Mobile operators have struck back at organizers of an open-source project that plans to crack the encryption used to protect cell phone calls, saying they are a long way from devising a practical attack. "The theoretical compromise presented at the Black Hat conference requires the construction of a large look-up table of …
2Tb data table
So that's about 15 140Gb hard drives.
About 1 office draw full.
GSMA should get their replacement plans in place now.
Security by obsecurity? we've heard of it.
"I triple guarantee you, there are no American soldiers in Baghdad."

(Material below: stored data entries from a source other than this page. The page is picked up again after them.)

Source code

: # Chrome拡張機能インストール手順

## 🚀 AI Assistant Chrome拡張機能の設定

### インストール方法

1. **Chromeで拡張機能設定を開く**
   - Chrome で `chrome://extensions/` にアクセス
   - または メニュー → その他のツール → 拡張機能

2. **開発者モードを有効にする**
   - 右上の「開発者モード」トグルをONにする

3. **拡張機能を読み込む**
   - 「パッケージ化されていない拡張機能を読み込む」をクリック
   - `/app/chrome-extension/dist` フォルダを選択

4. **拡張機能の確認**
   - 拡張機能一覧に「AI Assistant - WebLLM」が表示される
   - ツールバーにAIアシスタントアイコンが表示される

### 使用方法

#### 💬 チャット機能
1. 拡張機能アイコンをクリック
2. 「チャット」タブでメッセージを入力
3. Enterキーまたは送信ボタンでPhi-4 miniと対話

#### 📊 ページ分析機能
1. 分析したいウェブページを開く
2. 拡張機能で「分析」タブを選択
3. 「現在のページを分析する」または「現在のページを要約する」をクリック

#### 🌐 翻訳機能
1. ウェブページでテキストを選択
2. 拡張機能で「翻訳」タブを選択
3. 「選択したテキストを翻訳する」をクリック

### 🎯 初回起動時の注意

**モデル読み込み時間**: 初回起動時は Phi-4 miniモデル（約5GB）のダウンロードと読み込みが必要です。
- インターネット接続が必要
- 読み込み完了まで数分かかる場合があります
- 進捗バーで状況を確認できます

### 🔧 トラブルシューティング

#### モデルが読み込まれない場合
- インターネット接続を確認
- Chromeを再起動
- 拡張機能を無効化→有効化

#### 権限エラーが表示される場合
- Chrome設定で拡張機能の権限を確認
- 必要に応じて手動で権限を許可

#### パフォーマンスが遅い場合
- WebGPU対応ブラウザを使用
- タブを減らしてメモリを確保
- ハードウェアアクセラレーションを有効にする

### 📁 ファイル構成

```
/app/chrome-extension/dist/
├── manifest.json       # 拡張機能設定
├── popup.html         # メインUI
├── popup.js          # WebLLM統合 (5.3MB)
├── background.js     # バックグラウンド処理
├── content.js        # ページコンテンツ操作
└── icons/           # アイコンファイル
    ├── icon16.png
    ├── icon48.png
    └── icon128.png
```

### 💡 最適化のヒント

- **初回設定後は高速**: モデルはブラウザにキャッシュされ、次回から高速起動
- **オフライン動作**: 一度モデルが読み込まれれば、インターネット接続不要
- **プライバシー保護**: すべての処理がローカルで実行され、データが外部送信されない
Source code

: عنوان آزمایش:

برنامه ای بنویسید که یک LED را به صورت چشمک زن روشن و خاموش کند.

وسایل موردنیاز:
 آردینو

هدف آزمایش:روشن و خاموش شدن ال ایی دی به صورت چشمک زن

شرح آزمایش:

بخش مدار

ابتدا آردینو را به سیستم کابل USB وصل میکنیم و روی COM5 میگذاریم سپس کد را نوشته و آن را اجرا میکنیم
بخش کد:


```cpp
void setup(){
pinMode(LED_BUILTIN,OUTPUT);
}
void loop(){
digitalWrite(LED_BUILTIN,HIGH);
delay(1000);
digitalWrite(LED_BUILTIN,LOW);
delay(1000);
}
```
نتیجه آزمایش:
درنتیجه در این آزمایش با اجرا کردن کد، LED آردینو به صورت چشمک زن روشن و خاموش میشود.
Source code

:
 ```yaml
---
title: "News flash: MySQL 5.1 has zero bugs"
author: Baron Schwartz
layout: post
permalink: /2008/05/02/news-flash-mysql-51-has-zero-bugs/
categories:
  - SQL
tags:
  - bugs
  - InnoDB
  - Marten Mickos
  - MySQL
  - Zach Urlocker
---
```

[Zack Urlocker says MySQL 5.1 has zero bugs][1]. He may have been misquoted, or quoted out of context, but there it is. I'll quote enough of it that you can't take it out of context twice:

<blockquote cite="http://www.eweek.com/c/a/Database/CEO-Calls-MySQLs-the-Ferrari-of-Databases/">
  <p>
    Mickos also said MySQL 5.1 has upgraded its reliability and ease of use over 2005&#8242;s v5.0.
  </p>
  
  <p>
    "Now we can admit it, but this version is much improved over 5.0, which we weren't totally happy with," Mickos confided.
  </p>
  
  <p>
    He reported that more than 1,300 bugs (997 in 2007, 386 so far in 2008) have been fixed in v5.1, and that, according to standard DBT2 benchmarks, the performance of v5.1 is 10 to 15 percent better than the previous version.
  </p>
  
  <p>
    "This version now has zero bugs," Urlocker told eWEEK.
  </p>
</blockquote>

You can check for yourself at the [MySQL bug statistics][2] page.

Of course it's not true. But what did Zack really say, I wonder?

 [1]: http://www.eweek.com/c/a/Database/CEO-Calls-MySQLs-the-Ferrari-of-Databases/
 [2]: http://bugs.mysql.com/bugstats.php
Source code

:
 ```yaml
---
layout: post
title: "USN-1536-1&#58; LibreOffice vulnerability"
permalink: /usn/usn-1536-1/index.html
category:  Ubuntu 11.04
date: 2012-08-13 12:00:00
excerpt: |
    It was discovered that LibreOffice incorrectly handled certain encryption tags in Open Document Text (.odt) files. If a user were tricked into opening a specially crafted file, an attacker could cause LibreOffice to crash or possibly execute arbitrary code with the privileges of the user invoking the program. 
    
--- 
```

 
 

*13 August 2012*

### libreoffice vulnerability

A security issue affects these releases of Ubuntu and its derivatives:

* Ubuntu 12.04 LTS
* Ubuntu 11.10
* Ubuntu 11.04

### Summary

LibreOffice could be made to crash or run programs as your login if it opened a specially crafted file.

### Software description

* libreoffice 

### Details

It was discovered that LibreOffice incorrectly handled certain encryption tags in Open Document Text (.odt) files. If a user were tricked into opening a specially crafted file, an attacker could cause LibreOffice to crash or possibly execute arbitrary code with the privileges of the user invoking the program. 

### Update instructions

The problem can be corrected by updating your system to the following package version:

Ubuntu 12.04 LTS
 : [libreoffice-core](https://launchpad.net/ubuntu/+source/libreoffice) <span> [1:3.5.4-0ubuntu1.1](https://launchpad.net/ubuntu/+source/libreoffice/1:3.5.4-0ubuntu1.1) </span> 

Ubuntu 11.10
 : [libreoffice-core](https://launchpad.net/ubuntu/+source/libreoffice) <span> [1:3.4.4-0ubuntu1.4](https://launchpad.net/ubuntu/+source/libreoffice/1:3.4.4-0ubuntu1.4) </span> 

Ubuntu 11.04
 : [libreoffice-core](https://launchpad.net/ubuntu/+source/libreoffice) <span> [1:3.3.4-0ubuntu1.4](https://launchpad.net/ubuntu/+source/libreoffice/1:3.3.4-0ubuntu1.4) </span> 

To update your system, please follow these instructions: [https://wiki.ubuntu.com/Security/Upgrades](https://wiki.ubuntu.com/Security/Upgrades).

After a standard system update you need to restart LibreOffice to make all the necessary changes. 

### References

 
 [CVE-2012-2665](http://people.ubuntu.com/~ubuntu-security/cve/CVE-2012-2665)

So yeah 3 Terabytes is equivalent to the amount of data contained in a 20 kilometre high pile of book, or, simply put it, a couple of cheap hard disks you can buy at the local electronics store for $300.
But then there is a complex radio receiver to process the raw radio data to acquire. Oh my. Might be that they are referring to a Universal Software Radio Peripheral which sells for $500 on the interwebs? And then use Wireshark (cost $0) to analyze the traffic.
So the press release should read something like "Someone with $800, a laptop, a modicum of skills and access to the data in such a table could use it to analyse an encrypted call and recover the encryption key." Much better.
First the A5/1 and then the WPA cracks. Not a good week if you're the shareholder of a telco with poor security.
Oh, what fools. What total and utter idiots are the GSMA
"The GSMA went on to say that even if such a table were built, the researchers still would need to build a complex radio receiver to process the raw radio data."
Or alternatively, buy a mobile phone and take some of the bits out of it. The bad guys don't care about EMI and EMC, unlike a real handset dev.
"The complex knowledge required to develop such [signal-processing] software is subject to intellectual property rights, making it difficult to turn into a commercial product," it states.
So? By definition, the people who try to break such stuff don't care about IP - the primary purpose of building such a system is to eavesdrop and copy sensitive information!
Every time I read an article like this I so wish the asshats at whichever company/organization being featured would read El Reg for a much needed reality check. Stacks of books? IP prevents hacking? ...seriously?
Paris because she can actually pull off living in an alternate reality.
... to realise I apparently have a 10 kilometer pile of books on my desk (eg a 1 Tb drive). Not sure what thats got to do with the price of fish, or its relevance to whether or not the encryption can be broken though. What on earth lead the GSMA to issue this pile of drivel?
On PC World's website, the going rate for a 1TB external drive is £70 or so. As others have pointed out, any 13year old knows there's no problem getting 2TB of storage these days, and nor is there any problem getting hold of someone else's "IP" (what do people store on 1TB drives anyway, except "someone else's IP"). Connecting it all together might take longer than an episode of The Simpons, but maybe not much longer.
GSMA, your PR people need to talk to their teenagers.
Is for a 95% success rate and the complete table is 128 Petabytes I think.
Most executives will have 3G phones if they make any money. This tech will let people listen and record calls close enough to their location, best use would be those telephone banking calls where people have to type in their password assuming they call from the same place often enough and this software allows you to pick out their phone.
Stacks of books
I'd love to know who had the job of binding 2 terabytes of data printed onto sheets, just to confirm how it stacks against books!
Seriously though, these guys are clueless, but they do have a vested interest. If GSM is easily broken, and it becomes common knowledge, there's going to be a few upset customers!
Ha ha ha - OFDM
As a PHY layer has been compromised as early as 1974, now thats ALL wireless signals...... ho ho ho, go figure
I guess if it's within the reach of your average spotty teen then the NSA et. al. have been capable of this for years.
Been there, done that!
It's called Echalon.
Given that hard drives with a capacity of one terabyte are now widely available, using the requirement for a 2 TB lookup table as evidence of impracticality does sound odd. Now, though, if they had said that one had to do a linear search of that table frequently during decryption, then they might have had a case for it being at least inconvenient.
@John Savard - impractical?
You *never* have to do a linear search of a look-up table. The simplest sane algorithm is to order the data sequentially by key, and do a binary chop. You can get more speed by pre-ordering it into a search tree rather than a sorted list.
If you are searching disk-resident data, each access costs you a few milliseconds, so an efficient lookup into 2Tb will cost ~30mS if all the data is on disk, and ~10mS if you make constructive use of a couple of GB of RAM to cache the top of the tree. The question then becomes, do you have to do this so many times that the attack is impractically slow, or not?